Like most of her generation, Wakamiya learnt to use computers late in the day – in her sixties when she had to care for her ailing mother and found it difficult to go out to socialize and meet people. She recalls that learning to use a computer and going on line was an achievement she wanted to celebrate. She learnt to connect with other seniors over time and that made her understand their needs better. In this day and age of the internet, she believes that there is huge potential for seniors and older generations to not just to connect but also do things that ultimately, could change the world.
Her app, Hinadan, is based on the traditional Japanese festival of Dolls. It involves seemingly simple but complex set of skills that encourage the users to stimulate their minds. Wakamiya calls herself a tech evangelist and even developed her own PC text book since she found the existing ones to be ‘ boring’.

Wakamiya believes that in order to do something, you don’t have to be a professional; just being creative is adequate. She told media recently that once you complete your professional life, you should go back to learning. She is right. If you look around today, the tech driven world we live in, is full of examples of people who took creativity and smart ideas to create things others could not even think about.

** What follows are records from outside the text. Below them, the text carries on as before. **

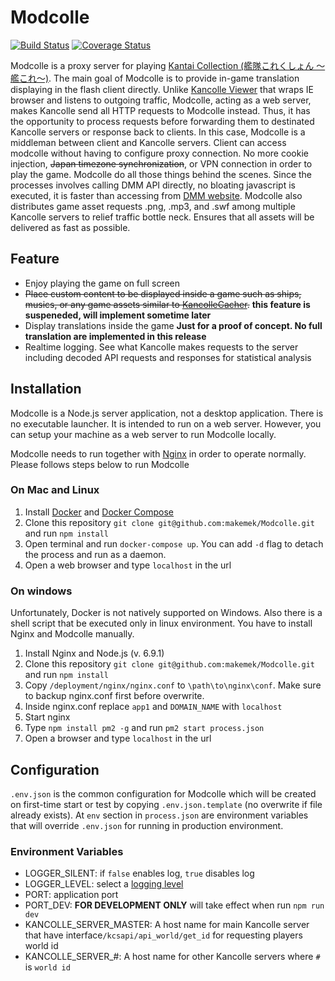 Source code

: # Modcolle

[![Build Status](https://travis-ci.org/makemek/Modcolle.svg?branch=dev)](https://travis-ci.org/makemek/Modcolle)
[![Coverage Status](https://coveralls.io/repos/github/makemek/Modcolle/badge.svg?branch=dev)](https://coveralls.io/github/makemek/Modcolle?branch=dev)

Modcolle is a proxy server for playing [Kantai Collection (艦隊これくしょん ～艦これ～)](http://www.dmm.com/netgame_s/kancolle/).
The main goal of Modcolle is to provide in-game translation displaying in the flash client directly.
Unlike [Kancolle Viewer](https://github.com/Grabacr07/KanColleViewer) that wraps IE browser and listens to outgoing traffic, Modcolle, acting as a web server, makes Kancolle send all HTTP requests to Modcolle instead.
Thus, it has the opportunity to process requests before forwarding them to destinated Kancolle servers or response back to clients.
In this case, Modcolle is a middleman between client and Kancolle servers.
Client can access modcolle without having to configure proxy connection.
No more cookie injection, ~~Japan timezone synchronization~~, or VPN connection in order to play the game.
Modcolle do all those things behind the scenes.
Since the processes involves calling DMM API directly, no bloating javascript is executed, it is faster than accessing from [DMM website](http://www.dmm.com).
Modcolle also distributes game asset requests .png, .mp3, and .swf among multiple Kancolle servers to relief traffic bottle neck.
Ensures that all assets will be delivered as fast as possible.

## Feature
* Enjoy playing the game on full screen
* ~~Place custom content to be displayed inside a game such as ships, musics, or any game assets similar to [KancolleCacher](https://github.com/df32/KanColleCacher).~~ **this feature is suspeneded, will implement sometime later**
* Display translations inside the game **Just for a proof of concept. No full translation are implemented in this release**
* Realtime logging. See what Kancolle makes requests to the server including decoded API requests and responses for statistical analysis

## Installation
Modcolle is a Node.js server application, not a desktop application.
There is no executable launcher.
It is intended to run on a web server.
However, you can setup your machine as a web server to run Modcolle locally.

Modcolle needs to run together with [Nginx](https://www.nginx.com/) in order to operate normally.
Please follows steps below to run Modcolle

### On Mac and Linux

1. Install [Docker](https://docs.docker.com/engine/installation/) and [Docker Compose](https://docs.docker.com/compose/install/)
2. Clone this repository `git clone git@github.com:makemek/Modcolle.git` and run `npm install`
3. Open terminal and run `docker-compose up`. You can add `-d` flag to detach the process and run as a daemon.
4. Open a web browser and type `localhost` in the url

### On windows
Unfortunately, Docker is not natively supported on Windows.
Also there is a shell script that be executed only in linux environment.
You have to install Nginx and Modcolle manually.

1. Install Nginx and Node.js (v. 6.9.1)
2. Clone this repository `git clone git@github.com:makemek/Modcolle.git` and run `npm install`
3. Copy `/deployment/nginx/nginx.conf` to `\path\to\nginx\conf`. Make sure to backup nginx.conf first before overwrite.
4. Inside nginx.conf replace `app1` and `DOMAIN_NAME` with `localhost`
5. Start nginx
6. Type `npm install pm2 -g` and run `pm2 start process.json`
7. Open a browser and type `localhost` in the url

## Configuration
`.env.json` is the common configuration for Modcolle which will be created on first-time start or test by copying `.env.json.template` (no overwrite if file already exists).
At `env` section in `process.json` are environment variables that will override `.env.json` for running in production environment.

### Environment Variables
- LOGGER_SILENT: if `false` enables log, `true` disables log
- LOGGER_LEVEL: select a [logging level](https://github.com/winstonjs/winston#logging-levels)
- PORT: application port
- PORT_DEV: **FOR DEVELOPMENT ONLY** will take effect when run `npm run dev`
- KANCOLLE_SERVER_MASTER: A host name for main Kancolle server that have interface`/kcsapi/api_world/get_id` for requesting players world id
- KANCOLLE_SERVER_#: A host name for other Kancolle servers where `#` is `world id`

From Facebook to SnapChat, the tech world is full of the kind of inspirations that fuel ntrepreneurship. That drives people to create ideas with the potential to become powerhouses. Steve Jobs was a visionary whose ideas were far ahead of his time. So is Elon Musk, the Tesla creator. There are many others. Without their ideas and their innovations, the world would not be what it is today.

I believe that people like Wakamiya offers not just inspiration to her generation about becoming tech savvy but a whole lot more. It is never too late to try anything – especially using your existing skill set to achieve even greater results. When you understand that a need exists, you may not always have the resources needed to fulfill that need. But you have the potential to bring together what is needed to address it – you can make it happen. In Wakamiya’s case, she learnt coding. When her app went live, she felt excitement and that feeling you get when you achieve something right.

Lesson for younger generation

Wakamiya also has a lesson to teach the younger generation. That anything is possible if you put your mind to it. Changing perspectives is often vital if success is your goal. Instead of sitting and mourning about a lack of apps for seniors, she chose to do something about it. In the process, an entrepreneur was born. It didn’t matter that she was in her Eighties – she didn’t say it is too late in the day for me to get this done. She just went ahead and did it.

Wakamiya has also opened the eyes of Silicon Valley tech giants with her success – in a place that thinks over 40s are somewhat over the hill, the potential offered by the silver haired generation is waking up a whole lot of possibilities. The median age for a Facebook employee is 29, according to industry estimates while at Apple it is 31. Silicon Valley will undoubtedly rethink their strategy in tech direction, thanks to Wakamiya’s input. 

“When you get older, you lose many things – your job, your hair, your eyesight. But learning something new whether programming or the piano is motivating.” she says. 

Wakamiya has been invited by Apple to their prestigious Worldwide Developers Conference, at which she was the oldest participant. Her app has been downloaded 42,000 times and has received praise from many people. Although it is only available in Japanese currently, she is planning on English, Chinese and French versions.

One lesson to learn here – it is never too late to learn.